Daima el uzatan, etrafını kolaçan eden ağabeyin, kendini kolaçan etme hakkı yok mudur? Kendine bakma, kendini şımartma, kendi iç derinliğini keşfetme, kendi benliğini tamir etme, kendi açmazlarından çıkış yollarını arama, kendi acziyetini görme hakkı yok mudur? Ona kim el uzatacak, onun yaralarını kim saracak? Onu yaralı-bereli hayatın karmaşık hallerine salmaya vicdan onay verecek mi? Onun kederlerine kim ortak olacak, altında ezildiği yüklere kim omuz verecek? Şımarıkça ağabeylerin etrafında gezinen, adeta onların gücünden nemalanan delikanlının, ağabeyin ahvalini düşünme, fehmetme ve ona göre davranma ödevi olmayacak mı? Genç hep nazlanacak, şımaracak, haşarılık yapacak, ağabey ise düşen taşları yerine koyacak, bir daha yolları temizleyecek, bir daha işleri ayarlayacak ve hep böyle yapa yapa ömrünü heba edecek! Bu olsa olsa bir büyük vicdansızlık, bir büyük aymazlıktır! Buna ne can ne ağabey dayanır.

Sahi, kimdir ağabey, nasıl bir kişidir? O belli-belirsiz yahut açık-seçik ağabey imgesi, ne de zengin, yoruma açık bir imgedir. Cevval ama yorgun, âşık ama kırgın, dava eri ama yaralı, çok zengin ama yalnız, bürokrat ama yoğun mu yoğun. Ya da tam tersi. Ama hepsinden öte ve önce bir insan; yalınkat insandır ağabey.

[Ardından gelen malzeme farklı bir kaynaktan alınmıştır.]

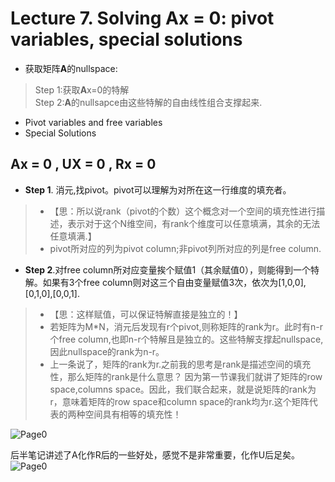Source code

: # Lecture 7. Solving Ax = 0: pivot variables, special solutions
* 获取矩阵**A**的nullspace:   
> Step 1:获取**A**x=0的特解   
> Step 2:**A**的nullsapce由这些特解的自由线性组合支撑起来.    

* Pivot variables and free variables
* Special Solutions  

## Ax = 0 , UX = 0 , Rx = 0

* **Step 1**. 消元,找pivot。pivot可以理解为对所在这一行维度的填充者。
> *  【思：所以说rank（pivot的个数）这个概念对一个空间的填充性进行描述，表示对于这个N维空间，有rank个维度可以任意填满，其余的无法任意填满.】      
> * pivot所对应的列为pivot column;非pivot列所对应的列是free column.    
      
* **Step 2**.对free column所对应变量挨个赋值1（其余赋值0），则能得到一个特解。如果有3个free column则对这三个自由变量赋值3次，依次为[1,0,0],[0,1,0],[0,0,1].
> * 【思：这样赋值，可以保证特解直接是独立的！】  
> * 若矩阵为M*N，消元后发现有r个pivot,则称矩阵的rank为r。此时有n-r个free column,也即n-r个特解且是独立的。这些特解支撑起nullspace,因此nullspace的rank为n-r。
> * 上一条说了，矩阵的rank为r.之前我的思考是rank是描述空间的填充性，那么矩阵的rank是什么意思？ 因为第一节课我们就讲了矩阵的row space,columns space。因此，我们联合起来，就是说矩阵的rank为r，意味着矩阵的row space和column space的rank均为r.这个矩阵代表的两种空间具有相等的填充性！
     

![Page0](https://github.com/zhukuixi/RainyNight/blob/master/LinearAlgebra/Images/L7_1.jpg)  

后半笔记讲述了A化作R后的一些好处，感觉不是非常重要，化作U后足矣。    
![Page0](https://github.com/zhukuixi/RainyNight/blob/master/LinearAlgebra/Images/L7_2.jpg)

Gençliğinde hep ağabeyler arayan, bulan, onlarla zaman geçiren kişi, ömrü varsa kendisi de ağabey oluveriyor bir zaman sonra. Ev-bark sahibi oluyor, çoluk çocuğa karışıyor, işlere bulaşıyor, hayata dalıyor, muhabbetini sürdürüyor, cebi para görüyor, açlık ve tokluktan geçiyor. Bütün bunlara saçlarındaki aklar şahit oluyor. Bu kez kendisine ağabey deniliyor, kendisinden bekleniliyor, kendisine danışılıyor. Ağabeyliğin ne kadar zor bir makam olduğunu işte o zaman anlıyor. Kendi delikanlılığında kendi ağabeylerinin sırtına yüklediği heybelerin taşınmasının ne kadar güç olduğunu. Ağabeylerden ne kadar çok şey beklediğini. Onlara nasıl kıydığını, onlara nasıl acımasızca yüklendiğini… Anlıyor ve utanıyor. Bütün ağabeylerinden için için özür diliyor, af diliyor. Onlara verdiği zahmetten ötürü yüzü kızarıyor. Anlıyor ve biraz daha içine gömülüyor.